[Goal of the exercise] Would you transcribe each entry exactly as it stands, omitting the pictures?

(Dataset excerpts)
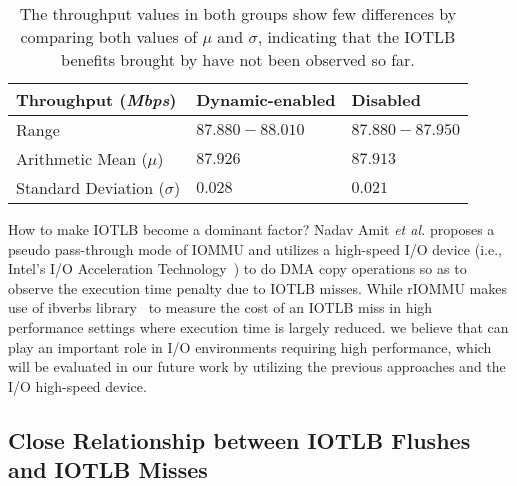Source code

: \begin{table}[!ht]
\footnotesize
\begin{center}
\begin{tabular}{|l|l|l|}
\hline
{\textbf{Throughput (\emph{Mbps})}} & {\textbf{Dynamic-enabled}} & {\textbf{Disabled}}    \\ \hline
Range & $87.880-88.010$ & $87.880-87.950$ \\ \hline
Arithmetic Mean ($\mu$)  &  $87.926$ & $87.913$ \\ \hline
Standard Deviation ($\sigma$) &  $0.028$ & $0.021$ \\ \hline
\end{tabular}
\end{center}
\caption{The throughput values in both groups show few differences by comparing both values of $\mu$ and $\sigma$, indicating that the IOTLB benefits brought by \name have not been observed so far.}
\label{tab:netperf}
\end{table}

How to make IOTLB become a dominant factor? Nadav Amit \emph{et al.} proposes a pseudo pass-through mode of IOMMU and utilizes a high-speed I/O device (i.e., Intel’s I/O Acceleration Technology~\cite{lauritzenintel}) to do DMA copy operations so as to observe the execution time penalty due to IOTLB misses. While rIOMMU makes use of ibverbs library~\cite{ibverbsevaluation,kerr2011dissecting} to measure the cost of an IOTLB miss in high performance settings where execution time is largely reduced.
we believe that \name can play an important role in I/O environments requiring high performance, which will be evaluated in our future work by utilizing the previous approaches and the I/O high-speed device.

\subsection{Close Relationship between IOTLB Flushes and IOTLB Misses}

[Reply]
Source code

: \begin{table}[!ht]
\footnotesize
\begin{center}
\begin{tabular}{|l|l|l|}
\hline
{\textbf{Throughput (\emph{Mbps})}} & {\textbf{Dynamic-enabled}} & {\textbf{Disabled}}    \\ \hline
Range & $87.880-88.010$ & $87.880-87.950$ \\ \hline
Arithmetic Mean ($\mu$)  &  $87.926$ & $87.913$ \\ \hline
Standard Deviation ($\sigma$) &  $0.028$ & $0.021$ \\ \hline
\end{tabular}
\end{center}
\caption{The throughput values in both groups show few differences by comparing both values of $\mu$ and $\sigma$, indicating that the IOTLB benefits brought by \name have not been observed so far.}
\label{tab:netperf}
\end{table}

How to make IOTLB become a dominant factor? Nadav Amit \emph{et al.} proposes a pseudo pass-through mode of IOMMU and utilizes a high-speed I/O device (i.e., Intel’s I/O Acceleration Technology~\cite{lauritzenintel}) to do DMA copy operations so as to observe the execution time penalty due to IOTLB misses. While rIOMMU makes use of ibverbs library~\cite{ibverbsevaluation,kerr2011dissecting} to measure the cost of an IOTLB miss in high performance settings where execution time is largely reduced.
we believe that \name can play an important role in I/O environments requiring high performance, which will be evaluated in our future work by utilizing the previous approaches and the I/O high-speed device.

\subsection{Close Relationship between IOTLB Flushes and IOTLB Misses}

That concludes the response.